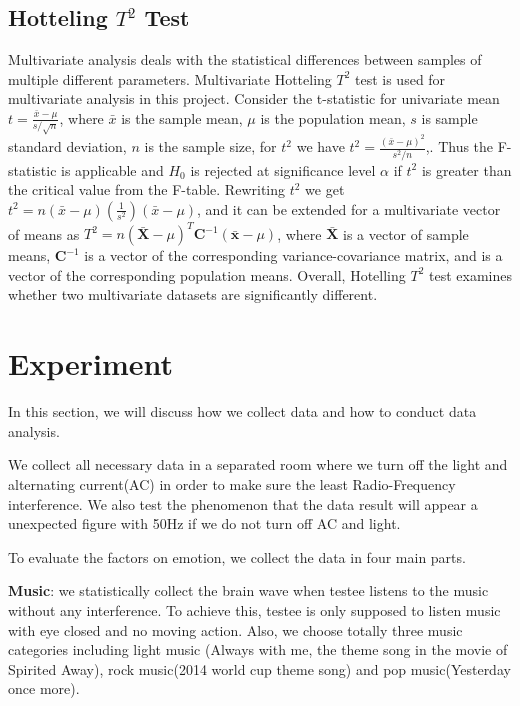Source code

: \documentclass[letterpaper,twocolumn,10pt]{article}
\begin{document}
\subsection{Hotteling $T^2$ Test}

Multivariate analysis deals with the statistical differences between samples of multiple different parameters. Multivariate Hotteling $T^2$ test is used for multivariate analysis in this project. Consider the t-statistic for univariate mean $t=\frac{\bar{x}-\mu}{s/\sqrt{n}}$, where $\bar{x}$ is the sample mean, $\mu$  is the population mean, $s$ is sample standard deviation, $n$ is the sample size, for $t^2$ we have $t^2=\frac{(\bar{x}-\mu)^2}{s^2/n}$,. Thus the F-statistic is applicable and $H_0$ is rejected at significance level $\alpha$ if $t^2$ is greater than the critical value from the F-table. Rewriting $t^2$ we get $t^2=n(\bar{x}-\mu)\left( \frac{1}{s^2}\right) (\bar{x}-\mu)$, and it can be extended for a multivariate vector of means as $T^2=n(\bm{\bar{X}}-\mu)^T\bm{C}^{-1}(\bm{\bar{x}}-\mu)$, where $\bm{\bar{X}}$ is a vector of sample means, $\bm{C}^{-1}$ is a vector of the corresponding variance-covariance matrix, and is a vector of the corresponding population means. Overall, Hotelling $T^2$ test examines whether two multivariate datasets are significantly different.


\section{Experiment}
In this section, we will discuss how we collect data and how to conduct data analysis.

We collect all necessary data in a separated room where we turn off the light and alternating current(AC) in order to make sure the least Radio-Frequency interference. We also test the phenomenon that the data result will appear a unexpected figure with 50Hz if we do not turn off AC and light.

To evaluate the factors on emotion, we collect the data in four main parts. 

\noindent
{}
\setlength{\hangindent}{1em}
\textbf{Music}: we statistically collect the brain wave when testee listens to the music without any interference. To achieve this, testee is only supposed to listen music with eye closed and no moving action. Also, we choose totally three music categories including light music (Always with me, the theme song in the movie of Spirited Away), rock music(2014 world cup theme song) and pop music(Yesterday once more). 
\end{document}
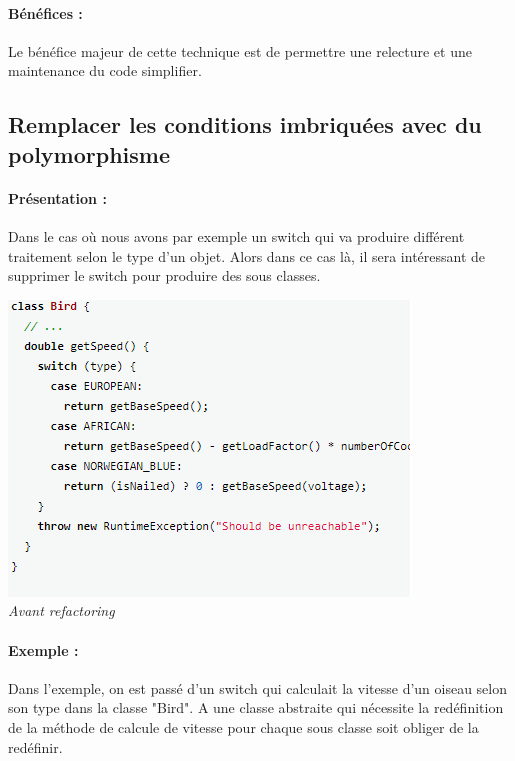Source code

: \documentclass[a4paper,twoside,12pt,openright]{report}
\begin{document}
\paragraph{Bénéfices :}
Le bénéfice majeur de cette technique est de permettre une relecture et une maintenance du code simplifier.

\subsection{Remplacer les conditions imbriquées avec du polymorphisme}
\paragraph{Présentation :}
Dans le cas où nous avons par exemple un switch qui va produire différent traitement selon le type d'un objet. Alors dans ce cas là, il sera intéressant de supprimer le switch pour produire des sous classes.

\begin{center}
\includegraphics[scale=1]{Image/ReplaceConditionalPoly.png}\\
\itshape{Avant refactoring \cite{ref5}}
\end{center}

\paragraph{Exemple :}
Dans l'exemple, on est passé d'un switch qui calculait la vitesse d'un oiseau selon son type dans la classe "Bird". A une classe abstraite qui nécessite la redéfinition de la méthode de calcule de vitesse pour chaque sous classe soit obliger de la redéfinir.
\end{document}

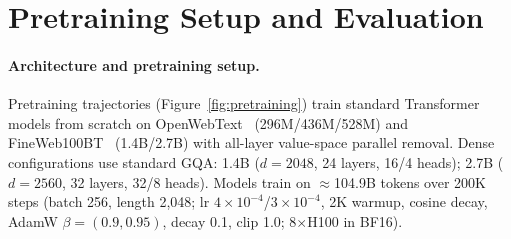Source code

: \begin{table}[!t]
  \centering
  \scriptsize
  \caption{\textbf{Downstream controls for MLP-internal geometry.}
  Core-MC (9 tasks); MMLU (5-shot); GSM8K-S/F (strict/flex EM); TQA (Rouge-L); DROP/CoQA (F1). Collapsed runs marked `---'.}
  \label{tab:mlp-internal-downstream}
  \setlength{\tabcolsep}{2.5pt}
  \renewcommand{\arraystretch}{0.85}
  \vspace{-4pt}
\end{table}

\section{Pretraining Setup and Evaluation}
\label{app:training-configs}

\paragraph{Architecture and pretraining setup.}
Pretraining trajectories (Figure~\ref{fig:pretraining}) train standard Transformer models from scratch on OpenWebText~\citep{Gokaslan2019OpenWeb} (296M/436M/528M) and FineWeb100BT~\citep{penedo2024the} (1.4B/2.7B) with all-layer value-space parallel removal.
Dense configurations use standard GQA: 1.4B ($d=2048$, 24 layers, 16/4 heads); 2.7B ($d=2560$, 32 layers, 32/8 heads).
Models train on $\approx$104.9B tokens over 200K steps (batch 256, length 2,048; lr $4\times10^{-4}$/$3\times10^{-4}$, 2K warmup, cosine decay, AdamW $\beta=(0.9,0.95)$, decay 0.1, clip 1.0; 8$\times$H100 in BF16).


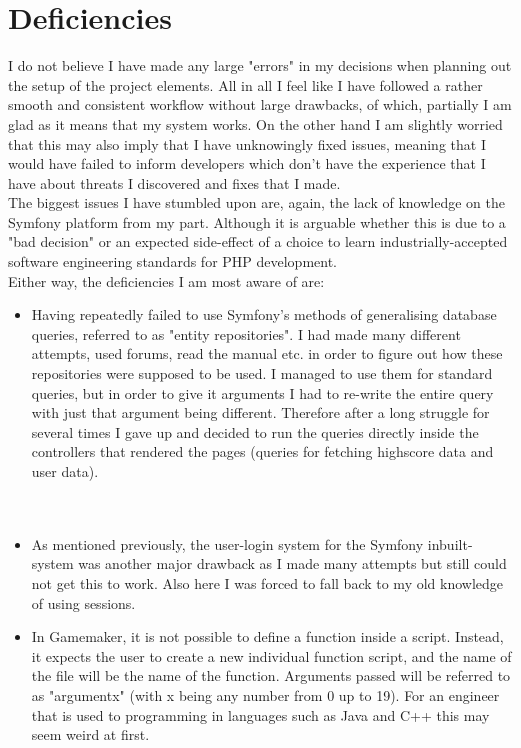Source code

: \documentclass[12pt]{report}
\begin{document}
\section*{Deficiencies}
I do not believe I have made any large "errors" in my decisions when planning out the setup of the project elements. All in all I feel like I have followed a rather smooth and consistent workflow without large drawbacks, of which, partially I am glad as it means that my system works. On the other hand I am slightly worried that this may also imply that I have unknowingly fixed issues, meaning that I would have failed to inform developers which don't have the experience that I have about threats I discovered and fixes that I made.\\
The biggest issues I have stumbled upon are, again, the lack of knowledge on the Symfony platform from my part. Although it is arguable whether this is due to a "bad decision" or an expected side-effect of a choice to learn industrially-accepted software engineering standards for PHP development.\\
Either way, the deficiencies I am most aware of are:
\begin{itemize}
\item Having repeatedly failed to use Symfony's methods of generalising database queries, referred to as "entity repositories". I had made many different attempts, used forums, read the manual etc. in order to figure out how these repositories were supposed to be used. I managed to use them for standard queries, but in order to give it arguments I had to re-write the entire query with just that argument being different. Therefore after a long struggle for several times I gave up and decided to run the queries directly inside the controllers that rendered the pages (queries for fetching highscore data and user data).\\\\\\
\item As mentioned previously, the user-login system for the Symfony inbuilt-system was another major drawback as I made many attempts but still could not get this to work. Also here I was forced to fall back to my old knowledge of using sessions.
\item In Gamemaker, it is not possible to define a function inside a script. Instead, it expects the user to create a new individual function script, and the name of the file will be the name of the function. Arguments passed will be referred to as "argumentx" (with x being any number from 0 up to 19). For an engineer that is used to programming in languages such as Java and C++ this may seem weird at first.
\end{itemize}
\end{document}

##############################

(Exercise instructions):
Your reply should hold every line of the material, unaltered, and not one picture.

(Task solution):
Source code

: \documentclass[letterpaper,twocolumn,10pt]{article}
\begin{document}
\subsection{Hotteling $T^2$ Test}

Multivariate analysis deals with the statistical differences between samples of multiple different parameters. Multivariate Hotteling $T^2$ test is used for multivariate analysis in this project. Consider the t-statistic for univariate mean $t=\frac{\bar{x}-\mu}{s/\sqrt{n}}$, where $\bar{x}$ is the sample mean, $\mu$  is the population mean, $s$ is sample standard deviation, $n$ is the sample size, for $t^2$ we have $t^2=\frac{(\bar{x}-\mu)^2}{s^2/n}$,. Thus the F-statistic is applicable and $H_0$ is rejected at significance level $\alpha$ if $t^2$ is greater than the critical value from the F-table. Rewriting $t^2$ we get $t^2=n(\bar{x}-\mu)\left( \frac{1}{s^2}\right) (\bar{x}-\mu)$, and it can be extended for a multivariate vector of means as $T^2=n(\bm{\bar{X}}-\mu)^T\bm{C}^{-1}(\bm{\bar{x}}-\mu)$, where $\bm{\bar{X}}$ is a vector of sample means, $\bm{C}^{-1}$ is a vector of the corresponding variance-covariance matrix, and is a vector of the corresponding population means. Overall, Hotelling $T^2$ test examines whether two multivariate datasets are significantly different.


\section{Experiment}
In this section, we will discuss how we collect data and how to conduct data analysis.

We collect all necessary data in a separated room where we turn off the light and alternating current(AC) in order to make sure the least Radio-Frequency interference. We also test the phenomenon that the data result will appear a unexpected figure with 50Hz if we do not turn off AC and light.

To evaluate the factors on emotion, we collect the data in four main parts. 

\noindent
{}
\setlength{\hangindent}{1em}
\textbf{Music}: we statistically collect the brain wave when testee listens to the music without any interference. To achieve this, testee is only supposed to listen music with eye closed and no moving action. Also, we choose totally three music categories including light music (Always with me, the theme song in the movie of Spirited Away), rock music(2014 world cup theme song) and pop music(Yesterday once more). 
\end{document}
Source code

: \documentclass[a4paper,twoside,12pt,openright]{report}
\begin{document}
\paragraph{Bénéfices :}
Le bénéfice majeur de cette technique est de permettre une relecture et une maintenance du code simplifier.

\subsection{Remplacer les conditions imbriquées avec du polymorphisme}
\paragraph{Présentation :}
Dans le cas où nous avons par exemple un switch qui va produire différent traitement selon le type d'un objet. Alors dans ce cas là, il sera intéressant de supprimer le switch pour produire des sous classes.

\begin{center}
\includegraphics[scale=1]{Image/ReplaceConditionalPoly.png}\\
\itshape{Avant refactoring \cite{ref5}}
\end{center}

\paragraph{Exemple :}
Dans l'exemple, on est passé d'un switch qui calculait la vitesse d'un oiseau selon son type dans la classe "Bird". A une classe abstraite qui nécessite la redéfinition de la méthode de calcule de vitesse pour chaque sous classe soit obliger de la redéfinir.
\end{document}

Source code

: \begin{table}[!t]
  \centering
  \scriptsize
  \caption{\textbf{Downstream controls for MLP-internal geometry.}
  Core-MC (9 tasks); MMLU (5-shot); GSM8K-S/F (strict/flex EM); TQA (Rouge-L); DROP/CoQA (F1). Collapsed runs marked `---'.}
  \label{tab:mlp-internal-downstream}
  \setlength{\tabcolsep}{2.5pt}
  \renewcommand{\arraystretch}{0.85}
  \vspace{-4pt}
\end{table}

\section{Pretraining Setup and Evaluation}
\label{app:training-configs}

\paragraph{Architecture and pretraining setup.}
Pretraining trajectories (Figure~\ref{fig:pretraining}) train standard Transformer models from scratch on OpenWebText~\citep{Gokaslan2019OpenWeb} (296M/436M/528M) and FineWeb100BT~\citep{penedo2024the} (1.4B/2.7B) with all-layer value-space parallel removal.
Dense configurations use standard GQA: 1.4B ($d=2048$, 24 layers, 16/4 heads); 2.7B ($d=2560$, 32 layers, 32/8 heads).
Models train on $\approx$104.9B tokens over 200K steps (batch 256, length 2,048; lr $4\times10^{-4}$/$3\times10^{-4}$, 2K warmup, cosine decay, AdamW $\beta=(0.9,0.95)$, decay 0.1, clip 1.0; 8$\times$H100 in BF16).


Source code

: \documentclass[12pt]{report}
\begin{document}
\section*{Deficiencies}
I do not believe I have made any large "errors" in my decisions when planning out the setup of the project elements. All in all I feel like I have followed a rather smooth and consistent workflow without large drawbacks, of which, partially I am glad as it means that my system works. On the other hand I am slightly worried that this may also imply that I have unknowingly fixed issues, meaning that I would have failed to inform developers which don't have the experience that I have about threats I discovered and fixes that I made.\\
The biggest issues I have stumbled upon are, again, the lack of knowledge on the Symfony platform from my part. Although it is arguable whether this is due to a "bad decision" or an expected side-effect of a choice to learn industrially-accepted software engineering standards for PHP development.\\
Either way, the deficiencies I am most aware of are:
\begin{itemize}
\item Having repeatedly failed to use Symfony's methods of generalising database queries, referred to as "entity repositories". I had made many different attempts, used forums, read the manual etc. in order to figure out how these repositories were supposed to be used. I managed to use them for standard queries, but in order to give it arguments I had to re-write the entire query with just that argument being different. Therefore after a long struggle for several times I gave up and decided to run the queries directly inside the controllers that rendered the pages (queries for fetching highscore data and user data).\\\\\\
\item As mentioned previously, the user-login system for the Symfony inbuilt-system was another major drawback as I made many attempts but still could not get this to work. Also here I was forced to fall back to my old knowledge of using sessions.
\item In Gamemaker, it is not possible to define a function inside a script. Instead, it expects the user to create a new individual function script, and the name of the file will be the name of the function. Arguments passed will be referred to as "argumentx" (with x being any number from 0 up to 19). For an engineer that is used to programming in languages such as Java and C++ this may seem weird at first.
\end{itemize}
\end{document}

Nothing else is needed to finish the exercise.